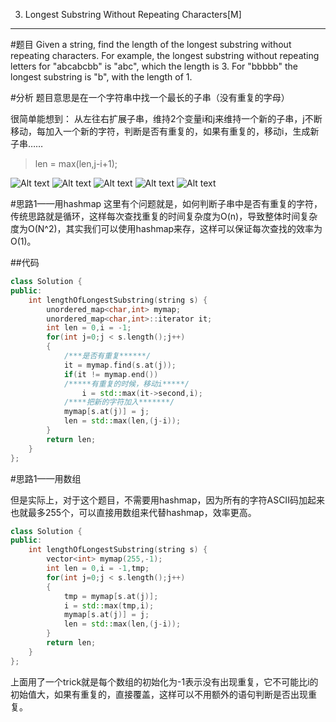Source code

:003. Longest Substring Without Repeating Characters[M]
---
#题目
Given a string, find the length of the longest substring without repeating characters. For example, the longest substring without repeating letters for "abcabcbb" is "abc", which the length is 3. For "bbbbb" the longest substring is "b", with the length of 1.

#分析
题目意思是在一个字符串中找一个最长的子串（没有重复的字母）

很简单能想到：
从左往右扩展子串，维持2个变量i和j来维持一个新的子串，j不断移动，每加入一个新的字符，判断是否有重复的，如果有重复的，移动i，生成新子串……

> len = max(len,j-i+1);

![Alt text](./1459857033836.png)
![Alt text](./1459857050765.png)
![Alt text](./1459857109997.png)
![Alt text](./1459857137766.png)
![Alt text](./1459857157171.png)


#思路1——用hashmap
这里有个问题就是，如何判断子串中是否有重复的字符，传统思路就是循环，这样每次查找重复的时间复杂度为O(n)，导致整体时间复杂度为O(N^2)，其实我们可以使用hashmap来存，这样可以保证每次查找的效率为O(1)。

##代码
```c++
class Solution {
public:
    int lengthOfLongestSubstring(string s) {
        unordered_map<char,int> mymap;
        unordered_map<char,int>::iterator it;
        int len = 0,i = -1;
        for(int j=0;j < s.length();j++)
        {
		    /***是否有重复******/
            it = mymap.find(s.at(j));
            if(it != mymap.end())
            /*****有重复的时候，移动i*****/
                i = std::max(it->second,i);
            /****把新的字符加入*******/
            mymap[s.at(j)] = j;
            len = std::max(len,(j-i));
        }
        return len;
    }
};
```
#思路1——用数组

但是实际上，对于这个题目，不需要用hashmap，因为所有的字符ASCII码加起来也就最多255个，可以直接用数组来代替hashmap，效率更高。
```c++
class Solution {
public:
    int lengthOfLongestSubstring(string s) {
        vector<int> mymap(255,-1);
        int len = 0,i = -1,tmp;
        for(int j=0;j < s.length();j++)
        {
            tmp = mymap[s.at(j)];
            i = std::max(tmp,i);
            mymap[s.at(j)] = j;
            len = std::max(len,(j-i));
        }
        return len;
    }
};
```

上面用了一个trick就是每个数组的初始化为-1表示没有出现重复，它不可能比i的初始值大，如果有重复的，直接覆盖，这样可以不用额外的语句判断是否出现重复。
——————
WORK TO BE COMPLETED
Here the job is to print the data above exactly, except for any pictures.

RESULT BELOW
Source code

:003. Longest Substring Without Repeating Characters[M]
---
#题目
Given a string, find the length of the longest substring without repeating characters. For example, the longest substring without repeating letters for "abcabcbb" is "abc", which the length is 3. For "bbbbb" the longest substring is "b", with the length of 1.

#分析
题目意思是在一个字符串中找一个最长的子串（没有重复的字母）

很简单能想到：
从左往右扩展子串，维持2个变量i和j来维持一个新的子串，j不断移动，每加入一个新的字符，判断是否有重复的，如果有重复的，移动i，生成新子串……

> len = max(len,j-i+1);

![Alt text](./1459857033836.png)
![Alt text](./1459857050765.png)
![Alt text](./1459857109997.png)
![Alt text](./1459857137766.png)
![Alt text](./1459857157171.png)


#思路1——用hashmap
这里有个问题就是，如何判断子串中是否有重复的字符，传统思路就是循环，这样每次查找重复的时间复杂度为O(n)，导致整体时间复杂度为O(N^2)，其实我们可以使用hashmap来存，这样可以保证每次查找的效率为O(1)。

##代码
```c++
class Solution {
public:
    int lengthOfLongestSubstring(string s) {
        unordered_map<char,int> mymap;
        unordered_map<char,int>::iterator it;
        int len = 0,i = -1;
        for(int j=0;j < s.length();j++)
        {
		    /***是否有重复******/
            it = mymap.find(s.at(j));
            if(it != mymap.end())
            /*****有重复的时候，移动i*****/
                i = std::max(it->second,i);
            /****把新的字符加入*******/
            mymap[s.at(j)] = j;
            len = std::max(len,(j-i));
        }
        return len;
    }
};
```
#思路1——用数组

但是实际上，对于这个题目，不需要用hashmap，因为所有的字符ASCII码加起来也就最多255个，可以直接用数组来代替hashmap，效率更高。
```c++
class Solution {
public:
    int lengthOfLongestSubstring(string s) {
        vector<int> mymap(255,-1);
        int len = 0,i = -1,tmp;
        for(int j=0;j < s.length();j++)
        {
            tmp = mymap[s.at(j)];
            i = std::max(tmp,i);
            mymap[s.at(j)] = j;
            len = std::max(len,(j-i));
        }
        return len;
    }
};
```

上面用了一个trick就是每个数组的初始化为-1表示没有出现重复，它不可能比i的初始值大，如果有重复的，直接覆盖，这样可以不用额外的语句判断是否出现重复。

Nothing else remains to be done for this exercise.